The procedure used to ascertain material for review is summarised in figure 1. Solid tumours were reviewed by histopathologists (PJB, AM) and leukaemias by a haematologist (MMR).
As the different sources of ascertainment and review used different coding systems, diagnoses were translated to ICD-O-2 codes if they were originally in other coding systems (see ).

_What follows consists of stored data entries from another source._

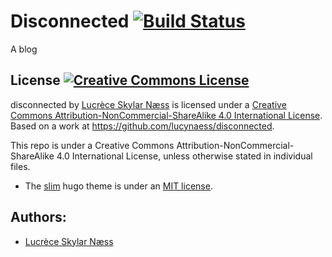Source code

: # Disconnected [![Build Status](https://travis-ci.org/lucynaess/disconnected.svg?branch=master)](https://travis-ci.org/lucynaess/disconnected)
A blog

## License <a rel="license" href="http://creativecommons.org/licenses/by-nc-sa/4.0/"><img alt="Creative Commons License" style="border-width:0" src="https://i.creativecommons.org/l/by-nc-sa/4.0/88x31.png" /></a>

<span xmlns:dct="http://purl.org/dc/terms/" property="dct:title">disconnected</span> by <a xmlns:cc="http://creativecommons.org/ns#" href="https://lucynaess.github.io/disconnected/" property="cc:attributionName" rel="cc:attributionURL">Lucrèce Skylar Næss</a> is licensed under a <a rel="license" href="http://creativecommons.org/licenses/by-nc-sa/4.0/">Creative Commons Attribution-NonCommercial-ShareAlike 4.0 International License</a>. Based on a work at <a xmlns:dct="http://purl.org/dc/terms/" href="https://github.com/lucynaess/disconnected" rel="dct:source">https://github.com/lucynaess/disconnected</a>.

This repo is under a Creative Commons Attribution-NonCommercial-ShareAlike 4.0 International License, unless otherwise stated in individual files.

- The [slim](https://github.com/zhe/hugo-theme-slim) hugo theme is under an [MIT license](https://github.com/zhe/hugo-theme-slim/blob/master/LICENSE.md).

## Authors:

- [Lucrèce Skylar Næss](https://github.com/lucynaess)
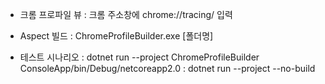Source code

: * 크롬 프로파일 뷰
 : 크롬 주소창에 chrome://tracing/ 입력
 
* Aspect 빌드
 : ChromeProfileBuilder.exe [폴더명]
 
* 테스트 시나리오
 : dotnet run --project ChromeProfileBuilder ConsoleApp/bin/Debug/netcoreapp2.0
 : dotnet run --project --no-build
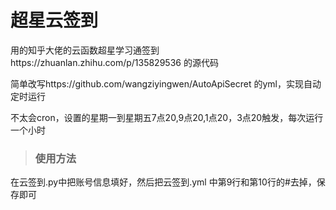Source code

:# 超星云签到
  用的知乎大佬的云函数超星学习通签到https://zhuanlan.zhihu.com/p/135829536 的源代码
  
  简单改写https://github.com/wangziyingwen/AutoApiSecret 的yml，实现自动定时运行
  
  不太会cron，设置的星期一到星期五7点20,9点20,1点20，3点20触发，每次运行一个小时

>### 使用方法
  在云签到.py中把账号信息填好，然后把云签到.yml 中第9行和第10行的#去掉，保存即可
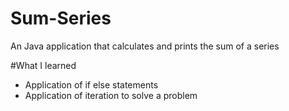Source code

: # Sum-Series

An Java application that calculates and prints the sum of a series 

#What I learned
* Application of if else statements 
* Application of iteration to solve a problem
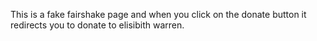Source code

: This is a fake fairshake page and when you click on the donate button it redirects you to donate to elisibith warren.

Cancer diagnoses in children and young people up to age 25 years were grouped into 13 major diagnostic groups following a standard classification,11 updated to ICD-O-2 (personal communication: Professor J Birch and Dr V Blair, 1995), which is very similar to the International Classification of Childhood Cancers.12 As the Birch and Marsden classification refers only to children's cancers, it was supplemented by additional groups to include adult cancers: malignancies of the gastrointestinal tract, breast, lung, cervix and other malignancies. The current audit was restricted to first primary tumours and excluded diagnoses with a morphology behaviour code of 1 or 2, indicating non-malignancy, and also excluded registrations consistent with diagnosis of cervical intraepithelial neoplasia (CIN).*
If details of the cancer had been ascertained from more than one source, the diagnostic codes and the date of diagnosis used for comparison with NHSCR were taken to be those supplied by the first available source (the review source) on the following list: the pathology review, Northern Region Young Persons' Malignant Disease Registry, Manchester Children's Tumour Registry, National Registry Childhood Tumours/Oxford Survey of Childhood Cancers, Northern Region Cancer Bureau, North Western Regional Cancer Registry, death registrations.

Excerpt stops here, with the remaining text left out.